I’ve been reading Through the Lens of the City, NEA Photography Surveys of the 1970s by Mark Rice. A few comments mid-stream.
The NEA survey grants were an outgrowth of a proposal championed by Walter Mondale to commemorate the U.S. bicentennial by commissioning photographers to create a visual documentation of America along the lines of the work done by the FSA in the 1930s. That initiative died of politics, but the National Endowment for the Arts picked up the ball themselves and established the survey program that ran for several years.
In all of this, there were lots of arguments about what kind of documentary photography was desired. The work done by Walker Evans and Dorothea Lange–and many others–were recognized as the paradigm, but perhaps for the wrong reasons, or as the result of misunderstandings. Lange produced iconic images that sought to ennoble the poor farmers she photographed. And Evans was attracted to the humble vernacular structures of the south. His intellectual clarity transcended the nostalgic nature of the subject matter, and his evenhanded visual discipline provided a way to show places, things, and people which would otherwise remain invisible. Both Lange and Evans–as different from each other as they were–defined a new hybrid kind of photography that was both document and art.

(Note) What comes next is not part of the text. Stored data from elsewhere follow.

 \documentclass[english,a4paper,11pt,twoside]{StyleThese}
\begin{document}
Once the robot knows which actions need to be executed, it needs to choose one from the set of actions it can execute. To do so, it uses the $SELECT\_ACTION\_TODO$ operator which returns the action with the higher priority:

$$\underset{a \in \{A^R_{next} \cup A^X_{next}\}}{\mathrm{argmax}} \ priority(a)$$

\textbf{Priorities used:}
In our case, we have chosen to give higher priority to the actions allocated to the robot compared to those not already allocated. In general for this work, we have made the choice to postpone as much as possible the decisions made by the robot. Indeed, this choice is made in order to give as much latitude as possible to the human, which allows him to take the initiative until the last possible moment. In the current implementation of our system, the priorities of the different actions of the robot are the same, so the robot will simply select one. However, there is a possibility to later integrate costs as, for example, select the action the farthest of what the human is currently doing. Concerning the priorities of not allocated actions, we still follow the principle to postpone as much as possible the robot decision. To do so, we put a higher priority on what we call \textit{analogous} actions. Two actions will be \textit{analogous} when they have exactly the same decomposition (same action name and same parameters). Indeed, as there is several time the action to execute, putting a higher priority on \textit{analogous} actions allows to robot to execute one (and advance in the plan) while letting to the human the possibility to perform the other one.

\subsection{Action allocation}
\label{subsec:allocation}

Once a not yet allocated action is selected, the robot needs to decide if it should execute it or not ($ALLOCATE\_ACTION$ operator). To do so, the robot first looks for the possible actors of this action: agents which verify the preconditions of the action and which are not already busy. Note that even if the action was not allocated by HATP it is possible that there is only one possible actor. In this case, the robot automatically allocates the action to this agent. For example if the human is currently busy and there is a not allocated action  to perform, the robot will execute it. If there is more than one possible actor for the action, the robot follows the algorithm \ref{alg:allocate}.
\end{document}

The America the FSA photographers presented was a narrow view of society, intentionally of course, as part of the mandate of the Farm Security Administration. What the bicentennial project envisioned was something more ambitious, but nevertheless rooted in the FSA style of documentation, and preferably directed by someone with the strong vision of the FSA’s Roy Stryker. When the NEA took over the idea, they set up a more diverse and geographically dispersed structure. Hence there were survey projects scattered all over the United States, and unlike the rural based FSA photography, most were focused on urban areas.
By the time I was asked to participate in the Lower Manhattan project, the survey program had just about run its course. I had just completed photographing the Lower East Side with collaborator Ed Fausty, so naturally I–we–jumped at the chance to extend the project further. I don’t think we ever had a sense of what the bigger context was, that this was one of dozens of similar survey projects in other communities. In the end, ours was a failed project. There was no book or catalog, only an exhibition in Federal Hall on Wall Street that was not critically reviewed. As far as I know none of the work was placed in an archive for future research or perusal.
The work Ed and I did together or separately ended it up in boxes. It’s clear, however, in putting together the series of images for WTC, my book about the World Trade Center, that we were onto something.